# To do:
Please copy out each line of the entries in which "section" appears.

[[ Dataset entries open ]]

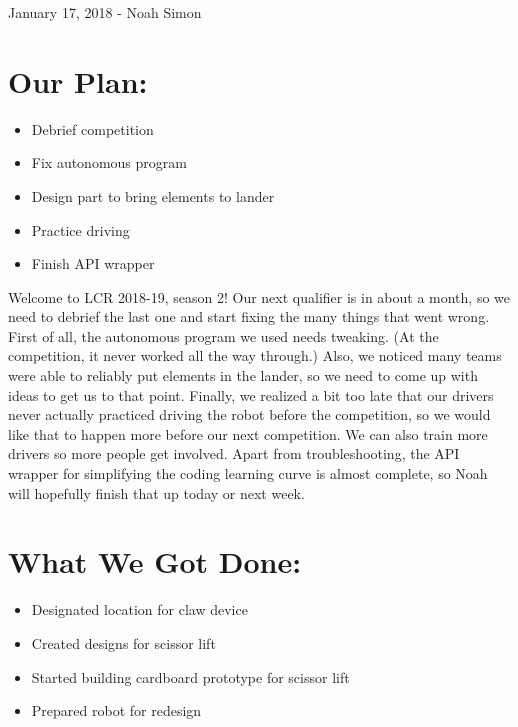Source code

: \documentclass[12pt]{article}
\begin{document}
January 17, 2018 - Noah Simon

\section{Our Plan:} %
\begin{itemize}
	\item Debrief competition
	\item Fix autonomous program
	\item Design part to bring elements to lander
	\item Practice driving
	\item Finish API wrapper
\end{itemize}

Welcome to LCR 2018-19, season 2! Our next qualifier is in about a month, so we need to debrief the last one and start fixing the many things that went wrong. First of all, the autonomous program we used needs tweaking. (At the competition, it never worked all the way through.) Also, we noticed many teams were able to reliably put elements in the lander, so we need to come up with ideas to get us to that point. Finally, we realized a bit too late that our drivers never actually practiced driving the robot before the competition, so we would like that to happen more before our next competition. We can also train more drivers so more people get involved. Apart from troubleshooting, the API wrapper for simplifying the coding learning curve is almost complete, so Noah will hopefully finish that up today or next week.

\section{What We Got Done:} %
\begin{itemize}
	\item Designated location for claw device
	\item Created designs for scissor lift
	\item Started building cardboard prototype for scissor lift
	\item Prepared robot for redesign
\end{itemize}
\end{document}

[[ Dataset entries closed ]]

# Answer to the problem:
\section{Our Plan:} %
\section{What We Got Done:} %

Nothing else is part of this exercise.